Some smaller euro-zone countries have already felt the brunt of the new pressure coming from Brussels, including Belgium. In December 2011, the European Commission threatened to levy fines against the country if it didn't present a 2012 budget conforming to the Growth and Stability Pact's rules. "They would have had to pay an 800 to 900 million fine," Olli Rehn, the currency commissioner at the time, told EU auditors last week. To avoid the penalty, the Belgian government made cuts to unemployment benefits and raised the age for early retirement.
Are All EU Member States Equal?
But does the euro stability pact truly apply equally to all member states, or are there countries that are more equal than others? That's the "100,000 question," one German EU diplomat says. Smaller euro-zone nations indicated at the most recent meeting of EU finance ministers that they are unwilling to accept unequal treatment. "In Luxembourg, the principle of adhering to the applicable rules applies to both large and smaller countries. Rules create the stability and security that we need," says Luxembourg Prime Minister Xavier Bettel. However, he adds, the provisions of the stability pact also allow for some flexibility.

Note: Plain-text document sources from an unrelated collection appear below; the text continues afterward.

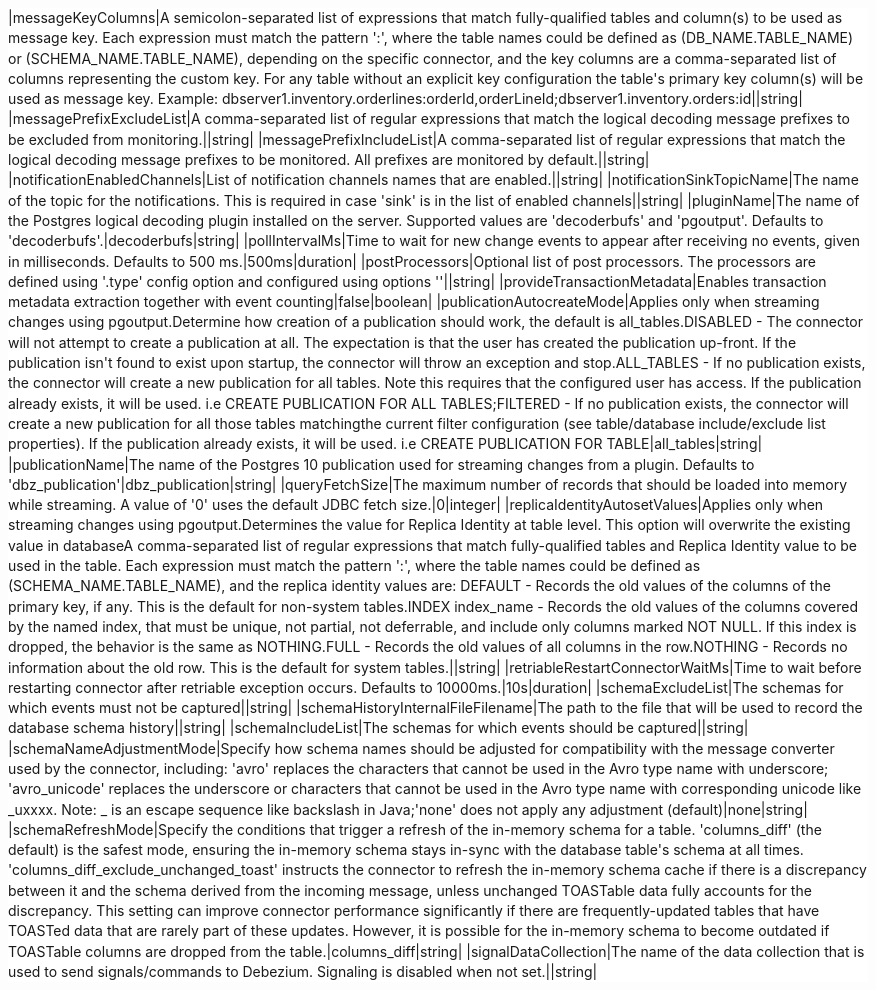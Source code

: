 |messageKeyColumns|A semicolon-separated list of expressions that match fully-qualified tables and column(s) to be used as message key. Each expression must match the pattern ':', where the table names could be defined as (DB\_NAME.TABLE\_NAME) or (SCHEMA\_NAME.TABLE\_NAME), depending on the specific connector, and the key columns are a comma-separated list of columns representing the custom key. For any table without an explicit key configuration the table's primary key column(s) will be used as message key. Example: dbserver1.inventory.orderlines:orderId,orderLineId;dbserver1.inventory.orders:id||string|
|messagePrefixExcludeList|A comma-separated list of regular expressions that match the logical decoding message prefixes to be excluded from monitoring.||string|
|messagePrefixIncludeList|A comma-separated list of regular expressions that match the logical decoding message prefixes to be monitored. All prefixes are monitored by default.||string|
|notificationEnabledChannels|List of notification channels names that are enabled.||string|
|notificationSinkTopicName|The name of the topic for the notifications. This is required in case 'sink' is in the list of enabled channels||string|
|pluginName|The name of the Postgres logical decoding plugin installed on the server. Supported values are 'decoderbufs' and 'pgoutput'. Defaults to 'decoderbufs'.|decoderbufs|string|
|pollIntervalMs|Time to wait for new change events to appear after receiving no events, given in milliseconds. Defaults to 500 ms.|500ms|duration|
|postProcessors|Optional list of post processors. The processors are defined using '.type' config option and configured using options ''||string|
|provideTransactionMetadata|Enables transaction metadata extraction together with event counting|false|boolean|
|publicationAutocreateMode|Applies only when streaming changes using pgoutput.Determine how creation of a publication should work, the default is all\_tables.DISABLED - The connector will not attempt to create a publication at all. The expectation is that the user has created the publication up-front. If the publication isn't found to exist upon startup, the connector will throw an exception and stop.ALL\_TABLES - If no publication exists, the connector will create a new publication for all tables. Note this requires that the configured user has access. If the publication already exists, it will be used. i.e CREATE PUBLICATION FOR ALL TABLES;FILTERED - If no publication exists, the connector will create a new publication for all those tables matchingthe current filter configuration (see table/database include/exclude list properties). If the publication already exists, it will be used. i.e CREATE PUBLICATION FOR TABLE|all\_tables|string|
|publicationName|The name of the Postgres 10 publication used for streaming changes from a plugin. Defaults to 'dbz\_publication'|dbz\_publication|string|
|queryFetchSize|The maximum number of records that should be loaded into memory while streaming. A value of '0' uses the default JDBC fetch size.|0|integer|
|replicaIdentityAutosetValues|Applies only when streaming changes using pgoutput.Determines the value for Replica Identity at table level. This option will overwrite the existing value in databaseA comma-separated list of regular expressions that match fully-qualified tables and Replica Identity value to be used in the table. Each expression must match the pattern ':', where the table names could be defined as (SCHEMA\_NAME.TABLE\_NAME), and the replica identity values are: DEFAULT - Records the old values of the columns of the primary key, if any. This is the default for non-system tables.INDEX index\_name - Records the old values of the columns covered by the named index, that must be unique, not partial, not deferrable, and include only columns marked NOT NULL. If this index is dropped, the behavior is the same as NOTHING.FULL - Records the old values of all columns in the row.NOTHING - Records no information about the old row. This is the default for system tables.||string|
|retriableRestartConnectorWaitMs|Time to wait before restarting connector after retriable exception occurs. Defaults to 10000ms.|10s|duration|
|schemaExcludeList|The schemas for which events must not be captured||string|
|schemaHistoryInternalFileFilename|The path to the file that will be used to record the database schema history||string|
|schemaIncludeList|The schemas for which events should be captured||string|
|schemaNameAdjustmentMode|Specify how schema names should be adjusted for compatibility with the message converter used by the connector, including: 'avro' replaces the characters that cannot be used in the Avro type name with underscore; 'avro\_unicode' replaces the underscore or characters that cannot be used in the Avro type name with corresponding unicode like \_uxxxx. Note: \_ is an escape sequence like backslash in Java;'none' does not apply any adjustment (default)|none|string|
|schemaRefreshMode|Specify the conditions that trigger a refresh of the in-memory schema for a table. 'columns\_diff' (the default) is the safest mode, ensuring the in-memory schema stays in-sync with the database table's schema at all times. 'columns\_diff\_exclude\_unchanged\_toast' instructs the connector to refresh the in-memory schema cache if there is a discrepancy between it and the schema derived from the incoming message, unless unchanged TOASTable data fully accounts for the discrepancy. This setting can improve connector performance significantly if there are frequently-updated tables that have TOASTed data that are rarely part of these updates. However, it is possible for the in-memory schema to become outdated if TOASTable columns are dropped from the table.|columns\_diff|string|
|signalDataCollection|The name of the data collection that is used to send signals/commands to Debezium. Signaling is disabled when not set.||string|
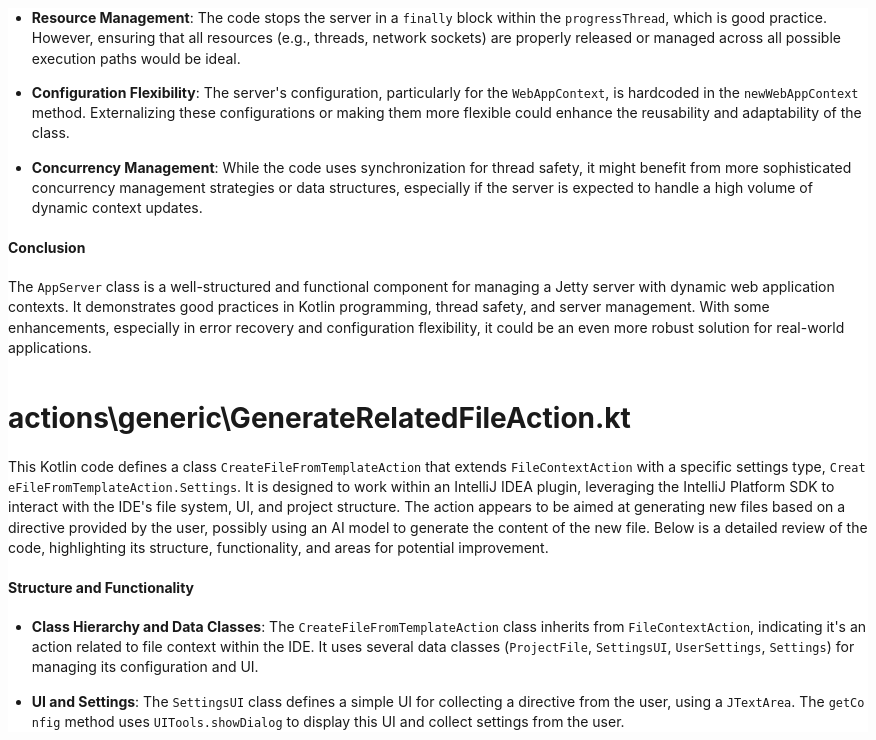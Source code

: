 - **Resource Management**: The code stops the server in a `finally` block within the `progressThread`, which is good
  practice. However, ensuring that all resources (e.g., threads, network sockets) are properly released or managed
  across all possible execution paths would be ideal.

- **Configuration Flexibility**: The server's configuration, particularly for the `WebAppContext`, is hardcoded in
  the `newWebAppContext` method. Externalizing these configurations or making them more flexible could enhance the
  reusability and adaptability of the class.

- **Concurrency Management**: While the code uses synchronization for thread safety, it might benefit from more
  sophisticated concurrency management strategies or data structures, especially if the server is expected to handle a
  high volume of dynamic context updates.

#### Conclusion

The `AppServer` class is a well-structured and functional component for managing a Jetty server with dynamic web
application contexts. It demonstrates good practices in Kotlin programming, thread safety, and server management. With
some enhancements, especially in error recovery and configuration flexibility, it could be an even more robust solution
for real-world applications.

# actions\generic\GenerateRelatedFileAction.kt

This Kotlin code defines a class `CreateFileFromTemplateAction` that extends `FileContextAction` with a specific settings
type, `CreateFileFromTemplateAction.Settings`. It is designed to work within an IntelliJ IDEA plugin, leveraging the IntelliJ
Platform SDK to interact with the IDE's file system, UI, and project structure. The action appears to be aimed at
generating new files based on a directive provided by the user, possibly using an AI model to generate the content of
the new file. Below is a detailed review of the code, highlighting its structure, functionality, and areas for potential
improvement.

#### Structure and Functionality

- **Class Hierarchy and Data Classes**: The `CreateFileFromTemplateAction` class inherits from `FileContextAction`, indicating
  it's an action related to file context within the IDE. It uses several data
  classes (`ProjectFile`, `SettingsUI`, `UserSettings`, `Settings`) for managing its configuration and UI.

- **UI and Settings**: The `SettingsUI` class defines a simple UI for collecting a directive from the user, using
  a `JTextArea`. The `getConfig` method uses `UITools.showDialog` to display this UI and collect settings from the user.
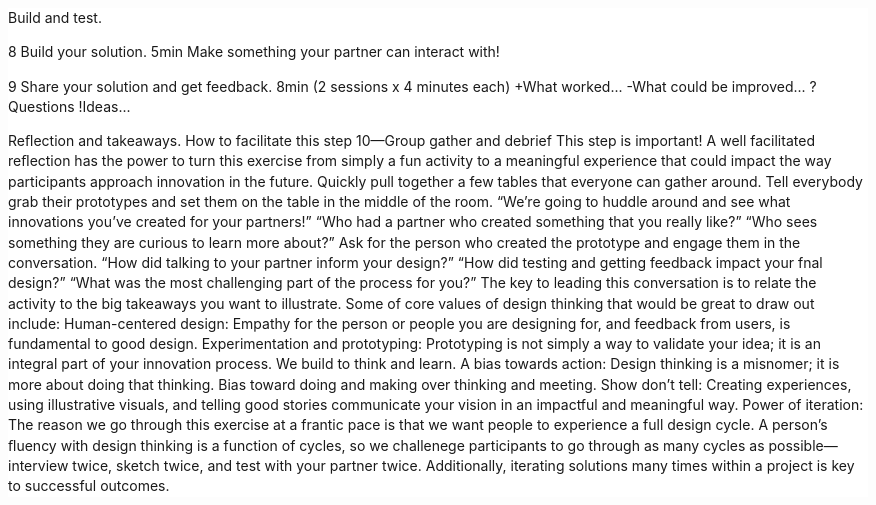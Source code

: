 
Build and test.

8 Build your solution. 5min
Make something your partner can interact with! 

9 Share your solution and get feedback. 8min (2 sessions x 4 minutes each)
+What worked...
-What could be improved...
?Questions
!Ideas...


Reﬂection and takeaways.
How to facilitate this step
10—Group gather and debrief
This step is important! A well facilitated reﬂection has the power to turn this exercise from simply a fun activity to a meaningful experience that could impact the way participants approach innovation in the future.
Quickly pull together a few tables that everyone can gather around.
Tell everybody grab their prototypes and set them on the table in the middle of the room.
“We’re going to huddle around and see what innovations you’ve created for your partners!”
“Who had a partner who created something that you really like?”
“Who sees something they are curious to learn more about?”
Ask for the person who created the prototype and engage them in the conversation.
“How did talking to your partner inform your design?”
“How did testing and getting feedback impact your fnal design?”
“What was the most challenging part of the process for you?”
The key to leading this conversation is to relate the activity to the big takeaways you want to illustrate.
Some of core values of design thinking that would be great to draw out include:
Human-centered design: Empathy for the person or people you are designing for, and feedback from users, is fundamental to good design.
Experimentation and prototyping: Prototyping is not simply a way to validate your idea; it is an integral part of your innovation process. We build to think and learn.
A bias towards action: Design thinking is a misnomer; it is more about doing that thinking. Bias toward doing and making over thinking and meeting.
Show don’t tell: Creating experiences, using illustrative visuals, and telling good stories communicate your vision in an impactful and meaningful way.
Power of iteration: The reason we go through this exercise at a frantic pace is that we want people to experience a full design cycle. A person’s ﬂuency with design thinking is a function of cycles, so we challenege participants to go through as many cycles as possible—interview twice, sketch twice, and test with your partner twice. Additionally, iterating solutions many times within a project is key to successful outcomes.
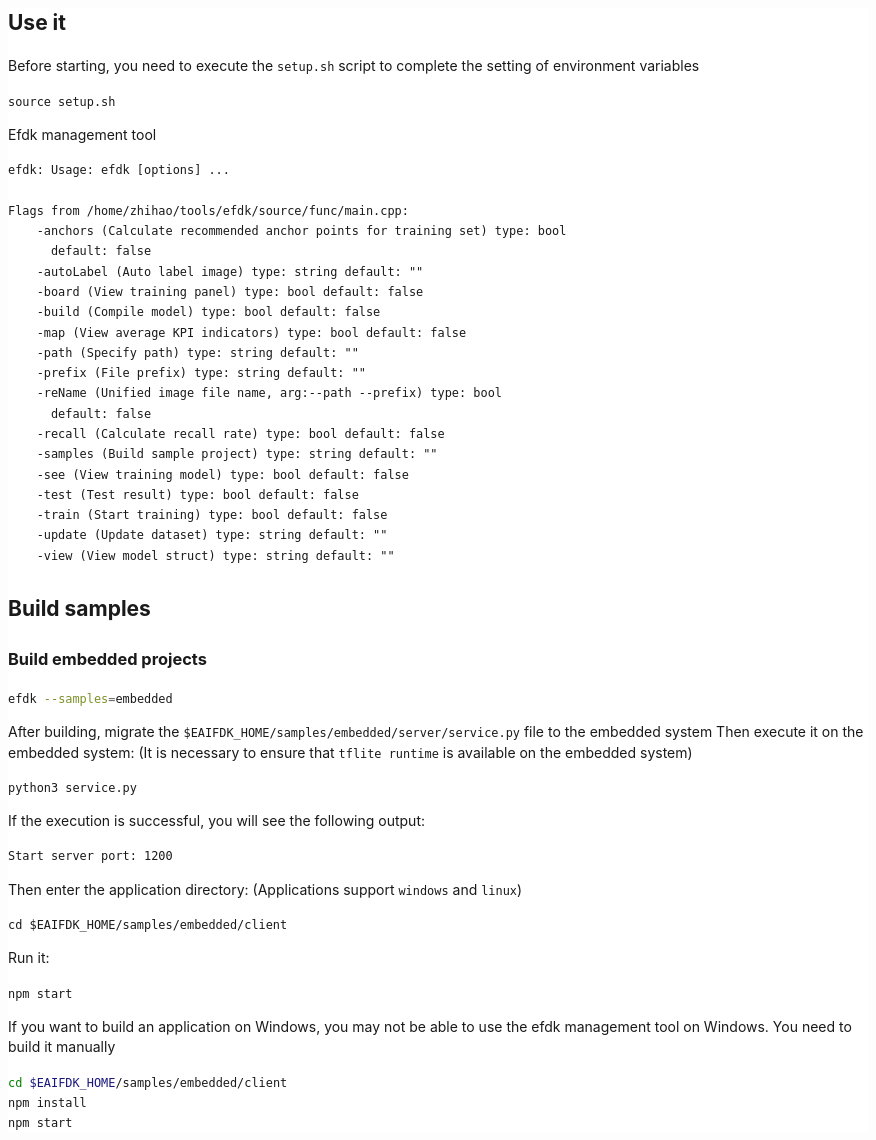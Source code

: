 ## Use it
Before starting, you need to execute the ```setup.sh``` script to complete the setting of environment variables
```
source setup.sh
```

Efdk management tool
```
efdk: Usage: efdk [options] ...

Flags from /home/zhihao/tools/efdk/source/func/main.cpp:
    -anchors (Calculate recommended anchor points for training set) type: bool
      default: false
    -autoLabel (Auto label image) type: string default: ""
    -board (View training panel) type: bool default: false
    -build (Compile model) type: bool default: false
    -map (View average KPI indicators) type: bool default: false
    -path (Specify path) type: string default: ""
    -prefix (File prefix) type: string default: ""
    -reName (Unified image file name, arg:--path --prefix) type: bool
      default: false
    -recall (Calculate recall rate) type: bool default: false
    -samples (Build sample project) type: string default: ""
    -see (View training model) type: bool default: false
    -test (Test result) type: bool default: false
    -train (Start training) type: bool default: false
    -update (Update dataset) type: string default: ""
    -view (View model struct) type: string default: ""
```

## Build samples
### Build embedded projects
```bash
efdk --samples=embedded
```
After building, migrate the ```$EAIFDK_HOME/samples/embedded/server/service.py``` file to the embedded system
Then execute it on the embedded system:
(It is necessary to ensure that ```tflite runtime``` is available on the embedded system)
```bash
python3 service.py
```
If the execution is successful, you will see the following output:
```bash
Start server port: 1200
```

Then enter the application directory:
(Applications support ```windows``` and ```linux```)
```
cd $EAIFDK_HOME/samples/embedded/client
```
Run it:
```bash
npm start
```
If you want to build an application on Windows, you may not be able to use the efdk management tool on Windows. You need to build it manually
```bash
cd $EAIFDK_HOME/samples/embedded/client
npm install
npm start
```
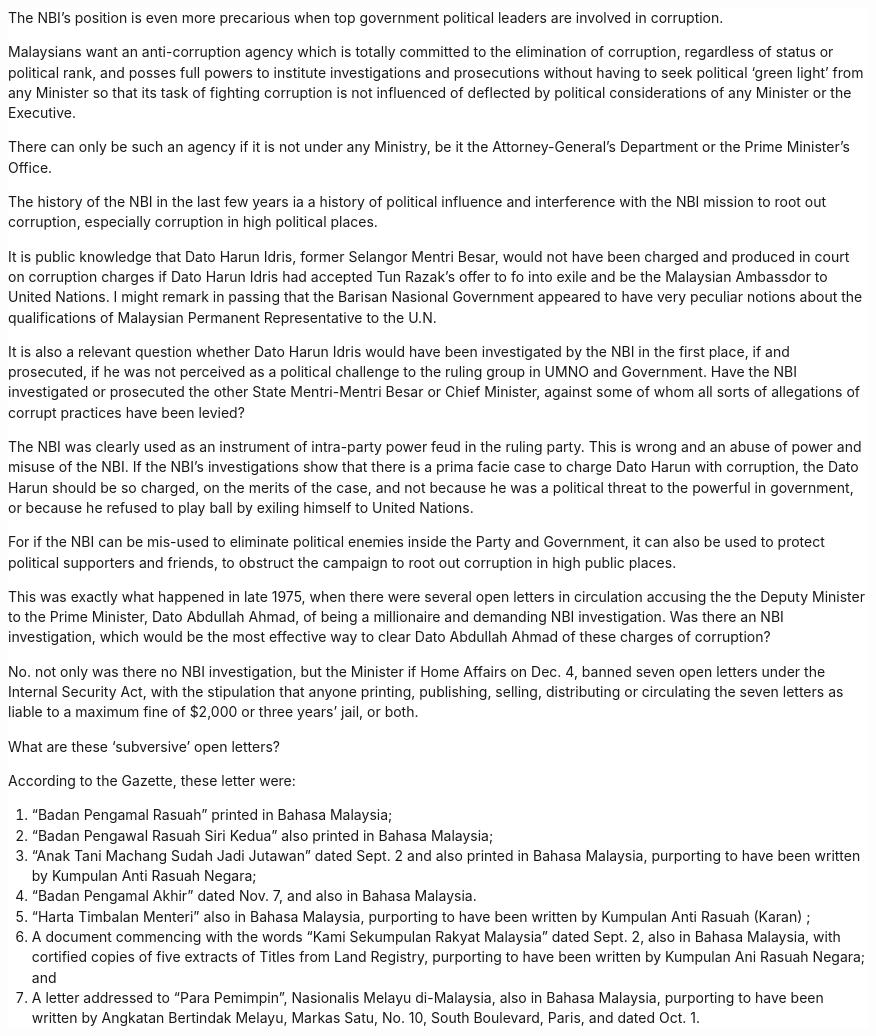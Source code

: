 The NBI’s position is even more precarious when top government political leaders are involved in corruption.

Malaysians want an anti-corruption agency which is totally committed to the elimination of corruption, regardless of status or political rank, and posses full powers to institute investigations and prosecutions without having to seek political ‘green light’ from any Minister so that its task of fighting corruption is not influenced of deflected by political considerations of any Minister or the Executive.

There can only be such an agency if it is not under any Ministry, be it the Attorney-General’s Department or the Prime Minister’s Office.

The history of the NBI in the last few years ia a history of political influence and interference with the NBI mission to root out corruption, especially corruption in high political places.

It is public knowledge that Dato Harun Idris, former Selangor Mentri Besar, would not have been charged and produced in court on corruption charges if Dato Harun Idris had accepted Tun Razak’s offer to fo into exile and be the Malaysian Ambassdor to United Nations. I might remark in passing that the Barisan Nasional Government appeared to have very peculiar notions about the qualifications of Malaysian Permanent Representative to the U.N.

It is also a relevant question whether Dato Harun Idris would have been investigated by the NBI in the first place, if and prosecuted, if he was not perceived as a political challenge to the ruling group in UMNO and Government. Have the NBI investigated or prosecuted the other State Mentri-Mentri Besar or Chief Minister, against some of whom all sorts of allegations of corrupt practices have been levied?

The NBI was clearly used as an instrument of intra-party power feud in the ruling party. This is wrong and an abuse of power and misuse of the NBI. If the NBI’s investigations show that there is a prima facie case to charge Dato Harun with corruption, the Dato Harun should be so charged, on the merits of the case, and not because he was a political threat to the powerful in government, or because he refused to play ball by exiling himself to United Nations.

For if the NBI can be mis-used to eliminate political enemies inside the Party and Government, it can also be used to protect political supporters and friends, to obstruct the campaign to root out corruption in high public places.

This was exactly what happened in late 1975, when there were several open letters in circulation accusing the the Deputy Minister to the Prime Minister, Dato Abdullah Ahmad, of being a millionaire and demanding NBI investigation. Was there an NBI investigation, which would be the most effective way to clear Dato Abdullah Ahmad of these charges of corruption?

No. not only was there no NBI investigation, but the Minister if Home Affairs on Dec. 4, banned seven open letters under the Internal Security Act, with the stipulation that anyone printing, publishing, selling, distributing or circulating the seven letters as liable to a maximum fine of $2,000 or three years’ jail, or both.

What are these ‘subversive’ open letters?

According to the Gazette, these letter were:

1. “Badan Pengamal Rasuah” printed in Bahasa Malaysia;
2. “Badan Pengawal Rasuah Siri Kedua” also printed in Bahasa Malaysia;
3. “Anak Tani Machang Sudah Jadi Jutawan” dated Sept. 2 and also printed in Bahasa Malaysia, purporting to have been written by Kumpulan Anti Rasuah Negara;
4. “Badan Pengamal Akhir” dated Nov. 7, and also in Bahasa Malaysia.
5. “Harta Timbalan Menteri” also in Bahasa Malaysia, purporting to have been written by Kumpulan Anti Rasuah (Karan) ;
6. A document commencing with the words “Kami Sekumpulan Rakyat Malaysia” dated Sept. 2, also in Bahasa Malaysia, with cortified copies of five extracts of Titles from Land Registry, purporting to have been written by Kumpulan Ani Rasuah Negara; and
7. A letter addressed to “Para Pemimpin”, Nasionalis Melayu di-Malaysia, also in Bahasa Malaysia, purporting to have been written by Angkatan Bertindak Melayu, Markas Satu, No. 10, South Boulevard, Paris, and dated Oct. 1.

During his visit to Berlin at the end of September, however, French Prime Minister Manuel Valls took the preventative measure of forbidding any comparisons with smaller countries. "I will not permit people to discuss France in this context," he said tersely during a reception at the French Embassy. "France is a big country." Regardless whether the EU Commission demands more reforms and tougher savings, he said, "We won't do it." Michel Sapin, his current finance minister, upped the ante last week, saying, "we won't cut more anywhere and we also won't raise taxes." He added that the 21 billion in austerity measures already undertaken by France through the end of 2015 were sufficient.
Still, even this pledge is on shaky ground. Observers at the High Council for Public Finances, a French public finance watchdog founded in 2012, are critical, arguing that some assumptions in the budget either haven't been proven or are "very unlikely." For example, in the midst of a crisis, there is nothing showing that consumption in private households will increase by 0.7 percent as the budget suggests. In addition, the High Council notes, some of the revenues calculated as part of the draft budget are likely to disappear -- such as the 0.5 billion that will go missing as a result of the French government's mid-October decision to drop plans for a levy on heavy trucks.
The European Commission, which has given no indication yet that it has been intimidated by the harsh statements coming from French officials, is likely to have similar reservations. In the coming days, the Commission is expected to call on France to make improvements to the budget. Sources in Brussels say that if Paris doesn't comply, the Commission will reject the French budget on Oct. 29, one of the last days of its current term. "Europe is at a crossroads," says Manfred Weber, the chairman of the conservative European People's Party group in European Parliament, which represents Christian Democrats from across the Continent. "The European Commission's credibility is at stake with its review of the French and also the Italian budgets. France's budget has to be rejected. President Hollande needs to make improvements."